Scanclimber general delivery terms and conditions

1. Scope of application

These delivery terms and conditions shall be applied to trade in equipment and components conducted between Scanclimber Oy (=Seller) and the distributor/customer (=Purchaser), unless the parties have agreed otherwise in writing.

2. Prices

Prices are according to agreement, pricelist of offers provided by the Seller. A written offer is valid for 30 days from its date, unless otherwise stated in the offer. A reply must be given to a verbal offer immediately unless a different time period is agreed.

3. Delivery

The terms and conditions of delivery are FCA (Free Carrier, Incoterms) at the Seller’s factory Gniezno, Poland. The prices stated in the price list and offers refer to unpackaged goods. The Seller shall charge delivery, packaging and handling expenses separately. No packaging or handling fees will be charged for any backorders. The Seller shall have the right to charge a separate additional fee for small orders, as stated in the price list (for more information, see www.techdata.fi). A delivery is deemed accepted if the Purchaser has not filed a claim within 8 days of the delivery date.

4. Delivery period

The Seller shall deliver the goods within the agreed time. If no delivery time has been agreed, the Seller shall deliver the ordered goods immediately or once said goods become available. The Seller shall be obligated to notify the Purchaser of any delay as soon as it has come to the Seller’s attention, and simultaneously notify the reason for the delay and the estimated new delivery date. The Seller shall not be responsible for any damage caused by delivery delays occurring due to reasons independent of the Seller. If the Seller has due receivables from the Purchaser, the Seller, after having notified the matter, shall have the right to delay agreed deliveries until the due payments have been performed. In such a case, the agreed delivery period is deemed to be extended until such time, and the Purchaser shall not have the right to present the Seller with any damage claims due to such a delay. Goods are deemed to have been delivered once they have been sent to the Purchaser or, in the case of the Purchaser agreeing to pick up the goods from the Seller or from a place specified by the Seller, once the Purchaser has been notified that the goods are ready to be picked up.

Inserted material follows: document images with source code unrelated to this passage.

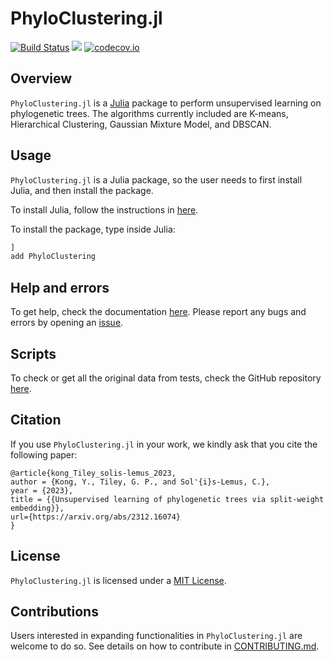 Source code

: # PhyloClustering.jl

[![Build Status](https://github.com/solislemuslab/PhyloClustering.jl/actions/workflows/CI.yml/badge.svg?branch=master)](https://github.com/solislemuslab/PhyloClustering.jl/actions/workflows/CI.yml?query=branch%3Amaster)
[![](https://img.shields.io/badge/docs-dev-blue.svg)](https://solislemuslab.github.io/PhyloClustering.jl/dev)
[![codecov.io](https://codecov.io/gh/YiboK/PhyloClustering.jl/branch/master/graph/badge.svg?token=AXGI6GHHCY)](http://codecov.io/gh/YiboK/PhyloClustering.jl)

## Overview

`PhyloClustering.jl` is a [Julia](http://julialang.org/) package to perform unsupervised learning on phylogenetic trees. The algorithms currently included are K-means, Hierarchical Clustering, Gaussian Mixture Model, and DBSCAN.

## Usage

`PhyloClustering.jl` is a Julia package, so the user needs to first install Julia, and then install the package.

To install Julia, follow the instructions in [here](https://julialang.org/downloads/).

To install the package, type inside Julia:
```julia
]
add PhyloClustering
```
## Help and errors

To get help, check the documentation [here](https://solislemuslab.github.io/PhyloClustering.jl/dev). Please report any bugs and errors by opening an
[issue](https://github.com/solislemuslab/PhyloClustering.jl/issues/new).

## Scripts

To check or get all the original data from tests, check the GitHub repository [here](https://github.com/YiboK/PhyloClustering-scripts).

## Citation

If you use `PhyloClustering.jl` in your work, we kindly ask that you cite the following paper: 
```
@article{kong_Tiley_solis-lemus_2023,
author = {Kong, Y., Tiley, G. P., and Sol'{i}s-Lemus, C.},
year = {2023},
title = {{Unsupervised learning of phylogenetic trees via split-weight embedding}},
url={https://arxiv.org/abs/2312.16074}
}
```

## License

`PhyloClustering.jl` is licensed under a
[MIT License](https://github.com/solislemuslab/PhyloClustering.jl/blob/master/LICENSE).

## Contributions

Users interested in expanding functionalities in `PhyloClustering.jl` are welcome to do so. See details on how to contribute in [CONTRIBUTING.md](https://github.com/solislemuslab/PhyloClustering.jl/blob/master/CONTRIBUTING.md).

5. Payment terms and conditions and credit limit

The payment terms and conditions are net 7/14 days from the date of the invoice unless separately agreed otherwise. Goods shall be invoiced immediately following shipment from the factory, in accordance with the delivery terms and conditions. If there are changes to payments levied by the authorities prior to the delivery date, the Seller shall have the right to alter the price of goods to the extent that said changed prices or charges affect the price of goods. If there are unpaid due invoices and the Seller deems its receivables to be at jeopardy, the Seller shall have the right to declare all of its receivables from the Purchaser to be due regardless of what has otherwise been agreed on due dates. If the Purchaser is unable to pay all of the Seller’s receivables under this agreement in cash, then goods delivered by the Seller or approved by the Seller may be used for payment, providing that the Seller agrees to this. In this case, goods also refer to receivables of the Purchaser transferred by it to the Seller.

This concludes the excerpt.